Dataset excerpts
☆ ☆ ☆
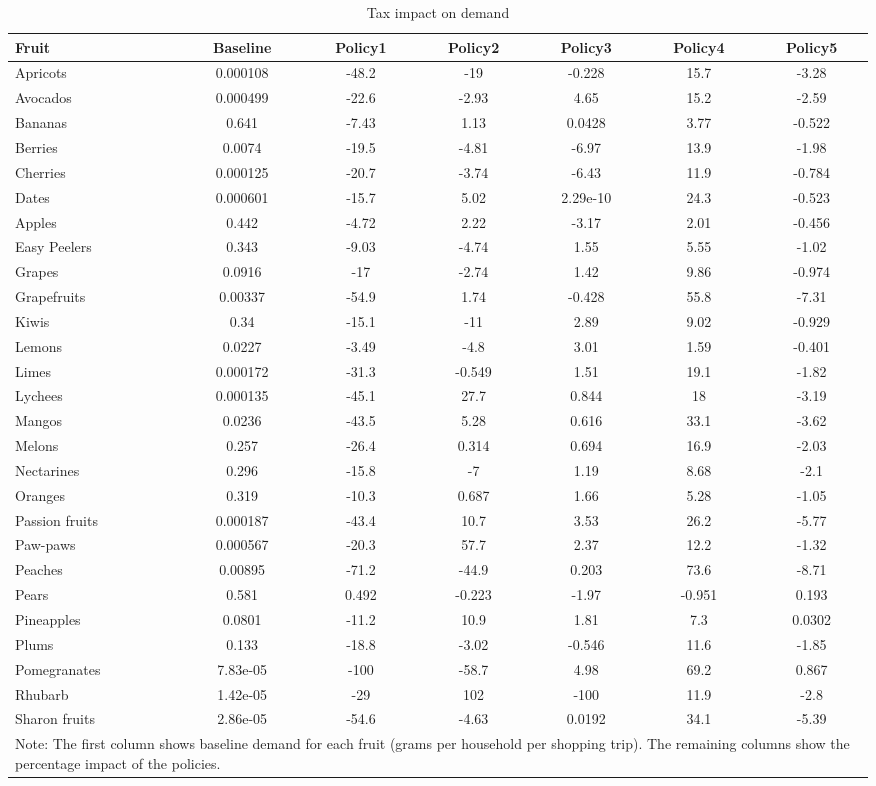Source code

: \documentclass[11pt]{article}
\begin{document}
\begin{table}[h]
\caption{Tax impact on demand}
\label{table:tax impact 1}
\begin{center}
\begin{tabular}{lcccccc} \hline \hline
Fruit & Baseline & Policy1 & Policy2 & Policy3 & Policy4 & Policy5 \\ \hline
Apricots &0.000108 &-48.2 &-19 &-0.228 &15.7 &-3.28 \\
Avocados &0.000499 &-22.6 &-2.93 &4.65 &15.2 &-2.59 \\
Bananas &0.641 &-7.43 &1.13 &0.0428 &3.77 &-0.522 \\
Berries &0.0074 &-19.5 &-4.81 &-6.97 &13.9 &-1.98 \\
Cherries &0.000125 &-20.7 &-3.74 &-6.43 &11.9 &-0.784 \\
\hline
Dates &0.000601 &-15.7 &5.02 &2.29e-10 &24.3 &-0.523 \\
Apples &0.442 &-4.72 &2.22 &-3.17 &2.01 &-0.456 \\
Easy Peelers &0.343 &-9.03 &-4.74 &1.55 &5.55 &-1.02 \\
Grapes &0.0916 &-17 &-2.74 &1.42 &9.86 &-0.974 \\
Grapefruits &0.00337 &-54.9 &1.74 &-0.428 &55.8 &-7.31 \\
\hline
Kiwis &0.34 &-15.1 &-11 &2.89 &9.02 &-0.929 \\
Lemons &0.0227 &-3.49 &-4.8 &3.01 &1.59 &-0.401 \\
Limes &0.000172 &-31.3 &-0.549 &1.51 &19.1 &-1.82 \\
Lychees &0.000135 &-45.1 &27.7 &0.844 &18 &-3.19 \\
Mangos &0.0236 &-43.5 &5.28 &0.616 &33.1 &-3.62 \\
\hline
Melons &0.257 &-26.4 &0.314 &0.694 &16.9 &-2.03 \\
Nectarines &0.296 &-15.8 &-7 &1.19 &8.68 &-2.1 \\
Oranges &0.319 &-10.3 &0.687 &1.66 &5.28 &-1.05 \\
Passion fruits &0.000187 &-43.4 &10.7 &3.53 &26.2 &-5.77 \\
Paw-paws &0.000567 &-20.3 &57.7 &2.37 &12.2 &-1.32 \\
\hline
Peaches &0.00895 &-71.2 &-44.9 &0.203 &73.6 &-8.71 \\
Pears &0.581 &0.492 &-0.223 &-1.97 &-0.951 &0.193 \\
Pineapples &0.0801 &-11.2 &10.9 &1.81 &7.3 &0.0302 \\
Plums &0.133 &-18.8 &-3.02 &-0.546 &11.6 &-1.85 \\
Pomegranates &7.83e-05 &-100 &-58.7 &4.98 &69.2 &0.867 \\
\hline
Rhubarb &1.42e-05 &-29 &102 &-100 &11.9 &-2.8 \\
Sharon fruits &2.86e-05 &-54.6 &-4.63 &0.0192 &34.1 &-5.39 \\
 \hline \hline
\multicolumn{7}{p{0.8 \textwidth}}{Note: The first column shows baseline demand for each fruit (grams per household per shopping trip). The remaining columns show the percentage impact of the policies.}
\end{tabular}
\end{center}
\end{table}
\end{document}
☆ ☆ ☆
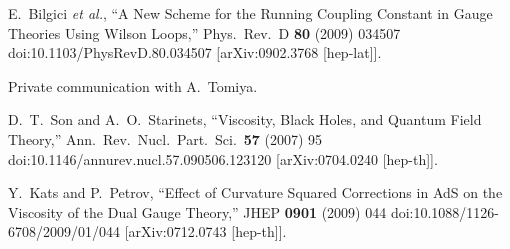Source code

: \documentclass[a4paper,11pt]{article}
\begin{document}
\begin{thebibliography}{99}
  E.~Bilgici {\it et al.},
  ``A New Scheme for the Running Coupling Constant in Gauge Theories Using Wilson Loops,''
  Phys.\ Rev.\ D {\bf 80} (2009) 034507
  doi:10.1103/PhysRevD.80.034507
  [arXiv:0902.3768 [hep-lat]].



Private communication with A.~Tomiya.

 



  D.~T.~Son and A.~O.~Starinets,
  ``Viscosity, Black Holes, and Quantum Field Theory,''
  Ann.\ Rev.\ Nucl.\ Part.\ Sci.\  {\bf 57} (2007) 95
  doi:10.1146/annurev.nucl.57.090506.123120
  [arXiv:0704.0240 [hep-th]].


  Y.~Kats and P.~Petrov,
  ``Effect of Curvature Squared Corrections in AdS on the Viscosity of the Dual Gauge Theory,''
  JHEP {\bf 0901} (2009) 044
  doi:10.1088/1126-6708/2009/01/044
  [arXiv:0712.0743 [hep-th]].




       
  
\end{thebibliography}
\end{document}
☆ ☆ ☆
#### [WHAT THIS TASK INVOLVES]
Your answer should be a single number: the count of lines in the records that contain "table".

#### [YOUR RESPONSE]
3